## PROBLEM DESCRIPTION
Leave the pictures out and reproduce all the entries word for word.

## DATASET RECORDS
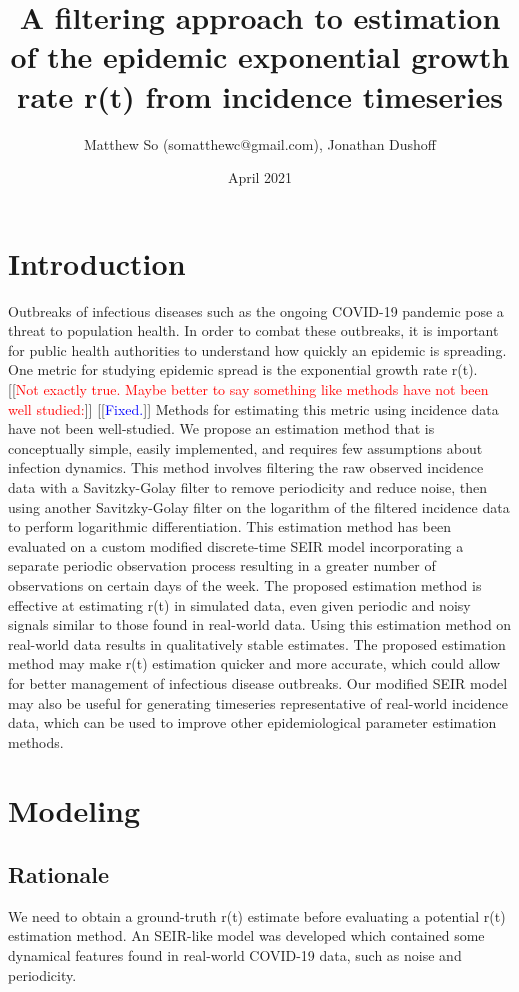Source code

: \documentclass{article}
\title{A filtering approach to estimation of the epidemic exponential growth rate r(t) from incidence timeseries}
\author{Matthew So (somatthewc@gmail.com), Jonathan Dushoff}
\date{April 2021}
\newcommand{\jd}[1]{[[\textcolor{red}{#1}]]}  \newcommand{\msComment}[1]{[[\textcolor{blue}{#1}]]}
\newcommand{\jd}[1]{} \newcommand{\msComment}[1]{}
\begin{document}
\maketitle
\tableofcontents

\section{Introduction}
Outbreaks of infectious diseases such as the ongoing COVID-19 pandemic pose a threat to population health. In order to combat these outbreaks, it is important for public health authorities to understand how quickly an epidemic is spreading. One metric for studying epidemic spread is the exponential growth rate r(t). \jd{Not exactly true. Maybe better to say something like methods have not been well studied:} \msComment{Fixed.} Methods for estimating this metric using incidence data have not been well-studied. We propose an estimation method that is conceptually simple,  easily implemented, and requires few assumptions about infection dynamics. This method involves filtering the raw observed incidence data with a Savitzky-Golay filter to remove periodicity and reduce noise, then using another Savitzky-Golay filter on the logarithm of the filtered incidence data to perform logarithmic differentiation. This estimation method has been evaluated on a custom modified discrete-time SEIR model incorporating a separate periodic observation process resulting in a greater number of observations on certain days of the week. The proposed estimation method is effective at estimating r(t) in simulated data, even given periodic and noisy signals similar to those found in real-world data. Using this estimation method on real-world data results in qualitatively stable estimates. The proposed estimation method may make r(t) estimation quicker and more accurate, which could allow for better management of infectious disease outbreaks. Our modified SEIR model may also be useful for generating timeseries representative of real-world incidence data, which can be used to improve other epidemiological parameter estimation methods.

\section{Modeling}

\subsection{Rationale}
We need to obtain a ground-truth r(t) estimate before evaluating a potential r(t) estimation method. An SEIR-like model was developed which contained some dynamical features found in real-world COVID-19 data, such as noise and periodicity.
\end{document}
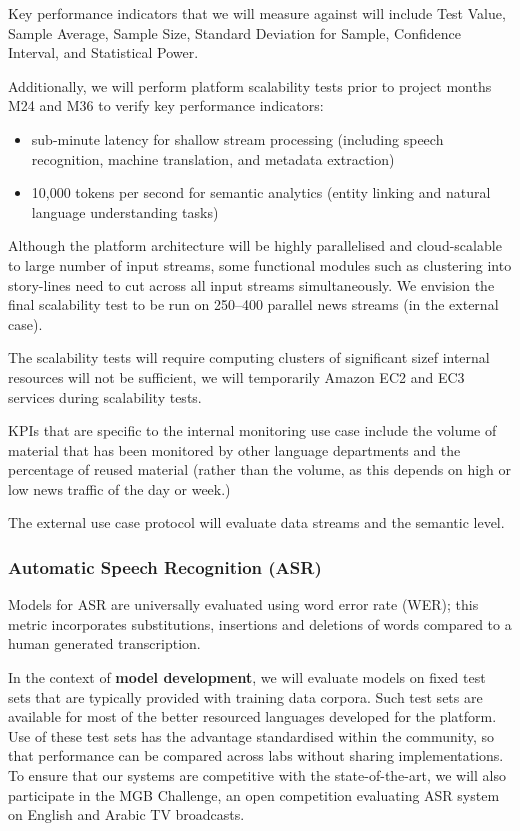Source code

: Key performance indicators that we will measure against will include Test Value, Sample Average, Sample Size, Standard Deviation for Sample, Confidence Interval, and Statistical Power.

Additionally, we will perform \SUMMA platform scalability tests prior to project months M24 and M36 to verify key performance indicators:
\begin{itemize}
\item sub-minute latency for shallow stream processing (including speech recognition, machine translation, and metadata extraction)
\item 10,000 tokens per second for semantic analytics (entity linking and natural language understanding tasks)
\end{itemize}

Although the platform architecture will be highly parallelised and cloud-scalable to large number of input streams, some functional modules such as clustering into story-lines need to cut across all input streams simultaneously. We envision the final scalability test to be run on 250–400 parallel news streams (in the external  case).

The scalability tests will require computing clusters of significant sizef internal resources will not be sufficient, we will
temporarily  Amazon EC2 and EC3  services during scalability tests.

KPIs that are specific to the internal monitoring use case include the volume of material that has been monitored by other language departments and the percentage of reused material (rather than the volume, as this depends on high or low news traffic of the day or week.) 

The external use case protocol will evaluate data streams and the semantic level.


\subsubsection{Automatic Speech Recognition (ASR)}

Models for ASR are universally evaluated using word error rate (WER); this metric incorporates substitutions, insertions and deletions of words compared to a human generated transcription.

In the context of \textbf{model development}, we will evaluate models on fixed test sets that are typically provided with training data corpora. Such test sets are available for most of the better resourced languages developed for the \SUMMA platform.  Use of these test sets has the advantage  standardised within the community, so that performance can be compared across labs without sharing implementations.  To ensure that our systems are competitive with the state-of-the-art, we will also participate in the MGB Challenge, an open competition evaluating ASR system on English and Arabic TV broadcasts. 

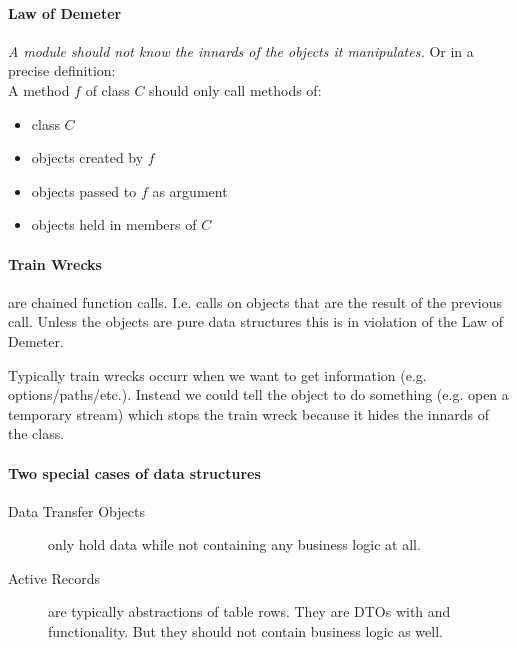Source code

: \documentclass[a4paper, twocolumn]{article}
\newcommand{\code}[1]{\texttt{\color{black}{#1}}}
\begin{document}
\paragraph{Law of Demeter}
\textit{A module should not know the innards of the objects it manipulates.} Or in a precise definition:\\
A method $f$ of class $C$ should only call methods of:
\begin{itemize}
	\item class $C$
	\item objects created by $f$
	\item objects passed to $f$ as argument
	\item objects held in members of $C$
\end{itemize}

\paragraph{Train Wrecks} are chained function calls. I.e. calls on objects that are the result of the previous call. Unless the objects are pure data structures this is in violation of the Law of Demeter.

Typically train wrecks occurr when we want to get information (e.g. options/paths/etc.). Instead we could tell the object to do something (e.g. open a temporary stream) which stops the train wreck because it hides the innards of the class.

\paragraph{Two special cases of data structures}
\begin{description}
	\item[Data Transfer Objects] only hold data while not containing any business logic at all.
	\item[Active Records] are typically abstractions of table rows. They are DTOs with \code{load} and \code{save} functionality. But they should not contain business logic as well.
\end{description}
\end{document}
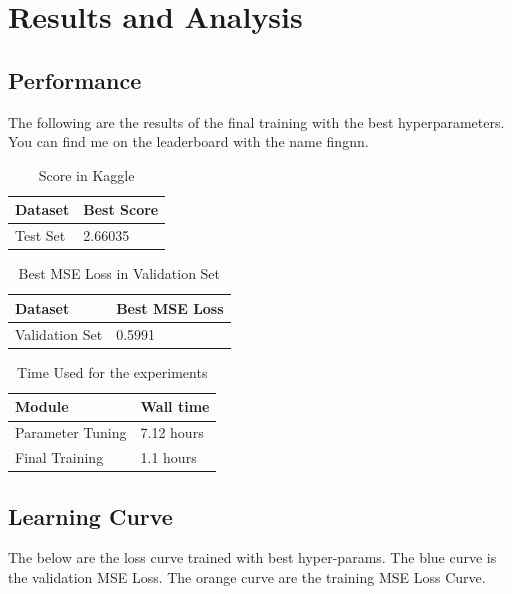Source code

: \documentclass{article}
\begin{document}
\section{Results and Analysis}

\subsection{Performance}
The following are the results of the final training with the best hyperparameters. You can find me on the leaderboard with the name fingnn.

\begin{table}[htb]
	\caption{Score in Kaggle}
	\label{sample-table}
	\centering
	\begin{tabular}{ll}
		\toprule
		\cmidrule{1-2}
		Dataset & Best Score\\
		\midrule
		Test Set & 2.66035   \\
		\bottomrule
	\end{tabular}
\end{table}

\begin{table}[htb]
	\caption{Best MSE Loss in Validation Set}
	\label{sample-table}
	\centering
	\begin{tabular}{ll}
		\toprule
		\cmidrule{1-2}
		Dataset & Best MSE Loss\\
		\midrule
		Validation Set & 0.5991   \\
		\bottomrule
	\end{tabular}
\end{table}

\begin{table}[htb]
	\caption{Time Used for the experiments}
	\label{sample-table}
	\centering
	\begin{tabular}{ll}
		\toprule
		\cmidrule{1-2}
		Module & Wall time \\
		\midrule
		Parameter Tuning & 7.12 hours \\
		Final Training & 1.1 hours \\
		\midrule
	\end{tabular}
\end{table}


\pagebreak

\subsection{Learning Curve}
The below are the loss curve trained with best hyper-params. The blue curve is the validation MSE Loss. The orange curve are the training MSE Loss Curve.
\end{document}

## RESULT BELOW
Source code

: \documentclass{article}
\title{A filtering approach to estimation of the epidemic exponential growth rate r(t) from incidence timeseries}
\author{Matthew So (somatthewc@gmail.com), Jonathan Dushoff}
\date{April 2021}
\newcommand{\jd}[1]{[[\textcolor{red}{#1}]]}  \newcommand{\msComment}[1]{[[\textcolor{blue}{#1}]]}
\newcommand{\jd}[1]{} \newcommand{\msComment}[1]{}
\begin{document}
\maketitle
\tableofcontents

\section{Introduction}
Outbreaks of infectious diseases such as the ongoing COVID-19 pandemic pose a threat to population health. In order to combat these outbreaks, it is important for public health authorities to understand how quickly an epidemic is spreading. One metric for studying epidemic spread is the exponential growth rate r(t). \jd{Not exactly true. Maybe better to say something like methods have not been well studied:} \msComment{Fixed.} Methods for estimating this metric using incidence data have not been well-studied. We propose an estimation method that is conceptually simple,  easily implemented, and requires few assumptions about infection dynamics. This method involves filtering the raw observed incidence data with a Savitzky-Golay filter to remove periodicity and reduce noise, then using another Savitzky-Golay filter on the logarithm of the filtered incidence data to perform logarithmic differentiation. This estimation method has been evaluated on a custom modified discrete-time SEIR model incorporating a separate periodic observation process resulting in a greater number of observations on certain days of the week. The proposed estimation method is effective at estimating r(t) in simulated data, even given periodic and noisy signals similar to those found in real-world data. Using this estimation method on real-world data results in qualitatively stable estimates. The proposed estimation method may make r(t) estimation quicker and more accurate, which could allow for better management of infectious disease outbreaks. Our modified SEIR model may also be useful for generating timeseries representative of real-world incidence data, which can be used to improve other epidemiological parameter estimation methods.

\section{Modeling}

\subsection{Rationale}
We need to obtain a ground-truth r(t) estimate before evaluating a potential r(t) estimation method. An SEIR-like model was developed which contained some dynamical features found in real-world COVID-19 data, such as noise and periodicity.
\end{document}
Source code

: Key performance indicators that we will measure against will include Test Value, Sample Average, Sample Size, Standard Deviation for Sample, Confidence Interval, and Statistical Power.

Additionally, we will perform \SUMMA platform scalability tests prior to project months M24 and M36 to verify key performance indicators:
\begin{itemize}
\item sub-minute latency for shallow stream processing (including speech recognition, machine translation, and metadata extraction)
\item 10,000 tokens per second for semantic analytics (entity linking and natural language understanding tasks)
\end{itemize}

Although the platform architecture will be highly parallelised and cloud-scalable to large number of input streams, some functional modules such as clustering into story-lines need to cut across all input streams simultaneously. We envision the final scalability test to be run on 250–400 parallel news streams (in the external  case).

The scalability tests will require computing clusters of significant sizef internal resources will not be sufficient, we will
temporarily  Amazon EC2 and EC3  services during scalability tests.

KPIs that are specific to the internal monitoring use case include the volume of material that has been monitored by other language departments and the percentage of reused material (rather than the volume, as this depends on high or low news traffic of the day or week.) 

The external use case protocol will evaluate data streams and the semantic level.


\subsubsection{Automatic Speech Recognition (ASR)}

Models for ASR are universally evaluated using word error rate (WER); this metric incorporates substitutions, insertions and deletions of words compared to a human generated transcription.

In the context of \textbf{model development}, we will evaluate models on fixed test sets that are typically provided with training data corpora. Such test sets are available for most of the better resourced languages developed for the \SUMMA platform.  Use of these test sets has the advantage  standardised within the community, so that performance can be compared across labs without sharing implementations.  To ensure that our systems are competitive with the state-of-the-art, we will also participate in the MGB Challenge, an open competition evaluating ASR system on English and Arabic TV broadcasts. 

Source code

: \documentclass[a4paper, twocolumn]{article}
\newcommand{\code}[1]{\texttt{\color{black}{#1}}}
\begin{document}
\paragraph{Law of Demeter}
\textit{A module should not know the innards of the objects it manipulates.} Or in a precise definition:\\
A method $f$ of class $C$ should only call methods of:
\begin{itemize}
	\item class $C$
	\item objects created by $f$
	\item objects passed to $f$ as argument
	\item objects held in members of $C$
\end{itemize}

\paragraph{Train Wrecks} are chained function calls. I.e. calls on objects that are the result of the previous call. Unless the objects are pure data structures this is in violation of the Law of Demeter.

Typically train wrecks occurr when we want to get information (e.g. options/paths/etc.). Instead we could tell the object to do something (e.g. open a temporary stream) which stops the train wreck because it hides the innards of the class.

\paragraph{Two special cases of data structures}
\begin{description}
	\item[Data Transfer Objects] only hold data while not containing any business logic at all.
	\item[Active Records] are typically abstractions of table rows. They are DTOs with \code{load} and \code{save} functionality. But they should not contain business logic as well.
\end{description}
\end{document}
Source code

: \documentclass{article}
\begin{document}
\section{Results and Analysis}

\subsection{Performance}
The following are the results of the final training with the best hyperparameters. You can find me on the leaderboard with the name fingnn.

\begin{table}[htb]
	\caption{Score in Kaggle}
	\label{sample-table}
	\centering
	\begin{tabular}{ll}
		\toprule
		\cmidrule{1-2}
		Dataset & Best Score\\
		\midrule
		Test Set & 2.66035   \\
		\bottomrule
	\end{tabular}
\end{table}

\begin{table}[htb]
	\caption{Best MSE Loss in Validation Set}
	\label{sample-table}
	\centering
	\begin{tabular}{ll}
		\toprule
		\cmidrule{1-2}
		Dataset & Best MSE Loss\\
		\midrule
		Validation Set & 0.5991   \\
		\bottomrule
	\end{tabular}
\end{table}

\begin{table}[htb]
	\caption{Time Used for the experiments}
	\label{sample-table}
	\centering
	\begin{tabular}{ll}
		\toprule
		\cmidrule{1-2}
		Module & Wall time \\
		\midrule
		Parameter Tuning & 7.12 hours \\
		Final Training & 1.1 hours \\
		\midrule
	\end{tabular}
\end{table}


\pagebreak

\subsection{Learning Curve}
The below are the loss curve trained with best hyper-params. The blue curve is the validation MSE Loss. The orange curve are the training MSE Loss Curve.
\end{document}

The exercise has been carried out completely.